Keras: Quick Question: can a model be fit for multiple times?

Created on 20 Nov 2016 · 17Comments · Source: keras-team/keras

I'm now having something around 500000 data points. They are all texts so they could be fit into the memory together. But if I fit all of those, when I try to compile the model, it gave me killed: 9 because there's no way to fit the model into the memory.

I've tried the first 1000 points of the data and it could be ft and trained well using batch-size 150.

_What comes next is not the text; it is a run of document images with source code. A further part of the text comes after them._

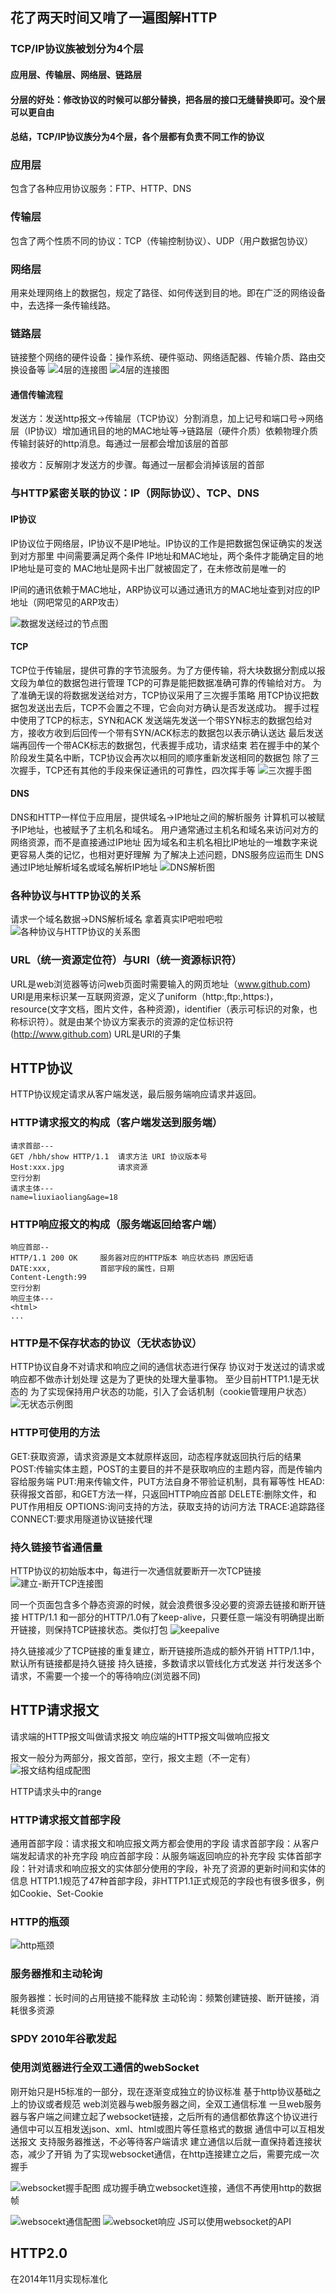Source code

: ## 花了两天时间又啃了一遍图解HTTP


### TCP/IP协议族被划分为4个层
#### 应用层、传输层、网络层、链路层
#### 分层的好处：修改协议的时候可以部分替换，把各层的接口无缝替换即可。没个层可以更自由
#### 总结，TCP/IP协议族分为4个层，各个层都有负责不同工作的协议

### 应用层
包含了各种应用协议服务：FTP、HTTP、DNS

### 传输层
包含了两个性质不同的协议：TCP（传输控制协议）、UDP（用户数据包协议）

### 网络层
用来处理网络上的数据包，规定了路径、如何传送到目的地。即在广泛的网络设备中，去选择一条传输线路。

### 链路层
链接整个网络的硬件设备：操作系统、硬件驱动、网络适配器、传输介质、路由交换设备等
![4层的连接图](https://raw.githubusercontent.com/codesway/static/master/%E5%9B%BE%E8%A7%A3HTTP/sicengjiexi.png)
![4层的连接图](https://raw.githubusercontent.com/codesway/static/master/%E5%9B%BE%E8%A7%A3HTTP/sicengchuanshu.png)

#### 通信传输流程
发送方：发送http报文->传输层（TCP协议）分割消息，加上记号和端口号->网络层（IP协议）增加通讯目的地的MAC地址等->链路层（硬件介质）依赖物理介质传输封装好的http消息。每通过一层都会增加该层的首部

接收方：反解刚才发送方的步骤。每通过一层都会消掉该层的首部

### 与HTTP紧密关联的协议：IP（网际协议）、TCP、DNS

#### IP协议
IP协议位于网络层，IP协议不是IP地址。IP协议的工作是把数据包保证确实的发送到对方那里
中间需要满足两个条件 IP地址和MAC地址，两个条件才能确定目的地
IP地址是可变的
MAC地址是网卡出厂就被固定了，在未修改前是唯一的

IP间的通讯依赖于MAC地址，ARP协议可以通过通讯方的MAC地址查到对应的IP地址（网吧常见的ARP攻击）

![数据发送经过的节点图](https://raw.githubusercontent.com/codesway/static/master/%E5%9B%BE%E8%A7%A3HTTP/shujufasong.png)


#### TCP
TCP位于传输层，提供可靠的字节流服务。为了方便传输，将大块数据分割成以报文段为单位的数据包进行管理
TCP的可靠是能把数据准确可靠的传输给对方。
为了准确无误的将数据发送给对方，TCP协议采用了三次握手策略
用TCP协议把数据包发送出去后，TCP不会置之不理，它会向对方确认是否发送成功。
握手过程中使用了TCP的标志，SYN和ACK
发送端先发送一个带SYN标志的数据包给对方，接收方收到后回传一个带有SYN/ACK标志的数据包以表示确认送达
最后发送端再回传一个带ACK标志的数据包，代表握手成功，请求结束
若在握手中的某个阶段发生莫名中断，TCP协议会再次以相同的顺序重新发送相同的数据包
除了三次握手，TCP还有其他的手段来保证通讯的可靠性，四次挥手等
![三次握手图](https://raw.githubusercontent.com/codesway/static/master/%E5%9B%BE%E8%A7%A3HTTP/sanciwoshou.png)

#### DNS
DNS和HTTP一样位于应用层，提供域名->IP地址之间的解析服务
计算机可以被赋予IP地址，也被赋予了主机名和域名。
用户通常通过主机名和域名来访问对方的网络资源，而不是直接通过IP地址
因为域名和主机名相比IP地址的一堆数字来说更容易人类的记忆，也相对更好理解
为了解决上述问题，DNS服务应运而生
DNS通过IP地址解析域名或域名解析IP地址
![DNS解析图](https://raw.githubusercontent.com/codesway/static/master/%E5%9B%BE%E8%A7%A3HTTP/dnsjiexi.png)


### 各种协议与HTTP协议的关系
请求一个域名数据->DNS解析域名
拿着真实IP吧啦吧啦
![各种协议与HTTP协议的关系图](https://raw.githubusercontent.com/codesway/static/master/%E5%9B%BE%E8%A7%A3HTTP/httpguanxi.png)

### URL（统一资源定位符）与URI（统一资源标识符）
URL是web浏览器等访问web页面时需要输入的网页地址（www.github.com)
URI是用来标识某一互联网资源，定义了uniform（http:,ftp:,https:)，resource(文字文档，图片文件，各种资源)，identifier（表示可标识的对象，也称标识符）。就是由某个协议方案表示的资源的定位标识符(http://www.github.com)
URL是URI的子集


## HTTP协议
HTTP协议规定请求从客户端发送，最后服务端响应请求并返回。

### HTTP请求报文的构成（客户端发送到服务端）
```
请求首部---
GET /hbh/show HTTP/1.1  请求方法 URI 协议版本号
Host:xxx.jpg            请求资源
空行分割
请求主体---
name=liuxiaoliang&age=18
```
### HTTP响应报文的构成（服务端返回给客户端）
```
响应首部--
HTTP/1.1 200 OK     服务器对应的HTTP版本 响应状态码 原因短语
DATE:xxx,           首部字段的属性，日期
Content-Length:99   
空行分割
响应主体---
<html>
...
```

### HTTP是不保存状态的协议（无状态协议）
HTTP协议自身不对请求和响应之间的通信状态进行保存
协议对于发送过的请求或响应都不做赤计划处理
这是为了更快的处理大量事物。
至少目前HTTP1.1是无状态的
为了实现保持用户状态的功能，引入了会话机制（cookie管理用户状态）
![无状态示例图](https://raw.githubusercontent.com/codesway/static/master/%E5%9B%BE%E8%A7%A3HTTP/wuzhuangtai.png)

### HTTP可使用的方法

GET:获取资源，请求资源是文本就原样返回，动态程序就返回执行后的结果
POST:传输实体主题，POST的主要目的并不是获取响应的主题内容，而是传输内容给服务端
PUT:用来传输文件，PUT方法自身不带验证机制，具有幂等性
HEAD:获得报文首部，和GET方法一样，只返回HTTP响应首部
DELETE:删除文件，和PUT作用相反
OPTIONS:询问支持的方法，获取支持的访问方法
TRACE:追踪路径
CONNECT:要求用隧道协议链接代理


### 持久链接节省通信量
HTTP协议的初始版本中，每进行一次通信就要断开一次TCP链接
![建立-断开TCP连接图](https://raw.githubusercontent.com/codesway/static/master/%E5%9B%BE%E8%A7%A3HTTP/jianliheduankai.png)

同一个页面包含多个静态资源的时候，就会浪费很多没必要的资源去链接和断开链接
HTTP/1.1 和一部分的HTTP/1.0有了keep-alive，只要任意一端没有明确提出断开链接，则保持TCP链接状态。类似打包
![keepalive](https://raw.githubusercontent.com/codesway/static/master/%E5%9B%BE%E8%A7%A3HTTP/keepalive.png)

持久链接减少了TCP链接的重复建立，断开链接所造成的额外开销
HTTP/1.1中，默认所有链接都是持久链接
持久链接，多数请求以管线化方式发送
并行发送多个请求，不需要一个接一个的等待响应(浏览器不同)


## HTTP请求报文
请求端的HTTP报文叫做请求报文
响应端的HTTP报文叫做响应报文

报文一般分为两部分，报文首部，空行，报文主题（不一定有）
![报文结构组成配图](https://raw.githubusercontent.com/codesway/static/master/%E5%9B%BE%E8%A7%A3HTTP/baowenjiegou.png)

HTTP请求头中的range

### HTTP请求报文首部字段
通用首部字段：请求报文和响应报文两方都会使用的字段
请求首部字段：从客户端发起请求的补充字段
响应首部字段：从服务端返回响应的补充字段
实体首部字段：针对请求和响应报文的实体部分使用的字段，补充了资源的更新时间和实体的信息
HTTP1.1规范了47种首部字段，非HTTP1.1正式规范的字段也有很多很多，例如Cookie、Set-Cookie


### HTTP的瓶颈
![http瓶颈](https://raw.githubusercontent.com/codesway/static/master/%E5%9B%BE%E8%A7%A3HTTP/httppingjing.png)

### 服务器推和主动轮询
服务器推：长时间的占用链接不能释放
主动轮询：频繁创建链接、断开链接，消耗很多资源

### SPDY 2010年谷歌发起

### 使用浏览器进行全双工通信的webSocket
刚开始只是H5标准的一部分，现在逐渐变成独立的协议标准
基于http协议基础之上的协议或者规范
web浏览器与web服务器之间，全双工通信标准
一旦web服务器与客户端之间建立起了websocket链接，之后所有的通信都依靠这个协议进行
通信中可以互相发送json、xml、html或图片等任意格式的数据
通信中可以互相发送报文
支持服务器推送，不必等待客户端请求
建立通信以后就一直保持着连接状态，减少了开销
为了实现websocket通信，在http连接建立之后，需要完成一次握手


![websocket握手配图](https://raw.githubusercontent.com/codesway/static/master/%E5%9B%BE%E8%A7%A3HTTP/websocketwoshou.png)
成功握手确立websocket连接，通信不再使用http的数据帧

![websocekt通信配图](https://raw.githubusercontent.com/codesway/static/master/%E5%9B%BE%E8%A7%A3HTTP/websockettongxin.png)
![websocket响应](https://raw.githubusercontent.com/codesway/static/master/%E5%9B%BE%E8%A7%A3HTTP/websocketxiangying.png)
JS可以使用websocket的API



## HTTP2.0
在2014年11月实现标准化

So I'm now thinking maybe to take in the data points 1000 at a time or maybe bigger, and fit the model one by one. However, I'm not sure at this moment how to do that. Do I call model.fit multiple times? Also if I want to train more than one epoch, will it give me the same results to train the model with n_epoch = 1 and iterate for 10 times? Is that somehow like this?

for _ in range(10):
#somehow cut the data into slices and fit them one by one
    model.fit(data_slice, label_slice ......)

Source

wangtjwork

👍27

Most helpful comment

Yes, successive calls to fit will incrementally train the model.

fchollet on 20 Nov 2016

👍115 🎉26 ❤19

All 17 comments

Yes, successive calls to fit will incrementally train the model.

fchollet on 20 Nov 2016

👍115 🎉26 ❤19

I have a related issue. I generate data on the fly, and the generated data depends on the current state of the network. So I am calling fit many times in a loop. The data for each training session is very limited, hence there is no time to adapt hyperparameters during a single call to fit.

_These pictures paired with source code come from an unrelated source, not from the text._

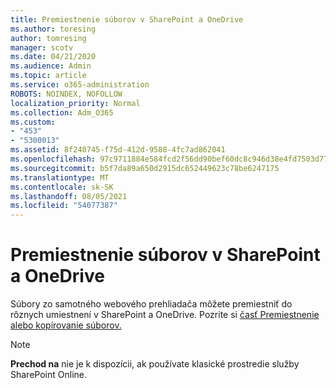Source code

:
 ```yaml
---
title: Premiestnenie súborov v SharePoint a OneDrive
ms.author: toresing
author: tomresing
manager: scotv
ms.date: 04/21/2020
ms.audience: Admin
ms.topic: article
ms.service: o365-administration
ROBOTS: NOINDEX, NOFOLLOW
localization_priority: Normal
ms.collection: Adm_O365
ms.custom:
- "453"
- "5300013"
ms.assetid: 8f240745-f75d-412d-9588-4fc7ad862041
ms.openlocfilehash: 97c9711884e584fcd2f56dd90bef60dc8c946d38e4fd7503d776ef4827d5dba8
ms.sourcegitcommit: b5f7da89a650d2915dc652449623c78be6247175
ms.translationtype: MT
ms.contentlocale: sk-SK
ms.lasthandoff: 08/05/2021
ms.locfileid: "54077387"
---
```

# <a name="move-files-in-sharepoint-and-onedrive"></a>Premiestnenie súborov v SharePoint a OneDrive

Súbory zo samotného webového prehliadača môžete premiestniť do rôznych umiestnení v SharePoint a OneDrive. Pozrite si [časť Premiestnenie alebo kopírovanie súborov.](https://support.microsoft.com/office/move-or-copy-files-in-sharepoint-00e2f483-4df3-46be-a861-1f5f0c1a87bc?ui=en-US&rs=en-US&ad=US)


> [!NOTE]
> **Prechod na** nie je k dispozícii, ak používate klasické prostredie služby SharePoint Online.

Therefore my question: when calling fit multiple times, is the internal state of the optimizer (in my case adadelta) preserved and are learning rates adapted as if I did a single "big" training session?

TGlas on 16 Mar 2017

👍14

Therefore my question: when calling fit multiple times, is the internal state of the optimizer (in my case adadelta) preserved and are learning rates adapted as if I did a single "big" training session?

Bump. I'd also like to hear an answer for this question.

@TGlas Did you get any new insights?

PythEsc on 12 Oct 2017

@PythEsc I don't have definite insights into this (I did not check the keras code), but from my experience it seems that the state is preserved. In other words, it seems to work.

Anyway, I'd also be interested in getting an official answer :)

TGlas on 12 Oct 2017

It is preserved. You can check for yourself what the current learning rate is between runs or during the run in a callback:

currentLearningRate = K.get_value(model.optimizer.lr)

NakramR on 22 Oct 2017

👍8 👎2

FWIW, a similar StackOverflow question was asked and one of the answers/comments recommended the use of the generator pattern. I had this question as well and went with the generator, but if I knew I could reinvoke .fit it might have made testing a bit easier (especially in the REPL). I think users would benefit from having this behavior documented.

mach-kernel on 24 Oct 2017

👍7

https://keras.io/preprocessing/image/ (scroll down to see an example in wich iterative fitting is used)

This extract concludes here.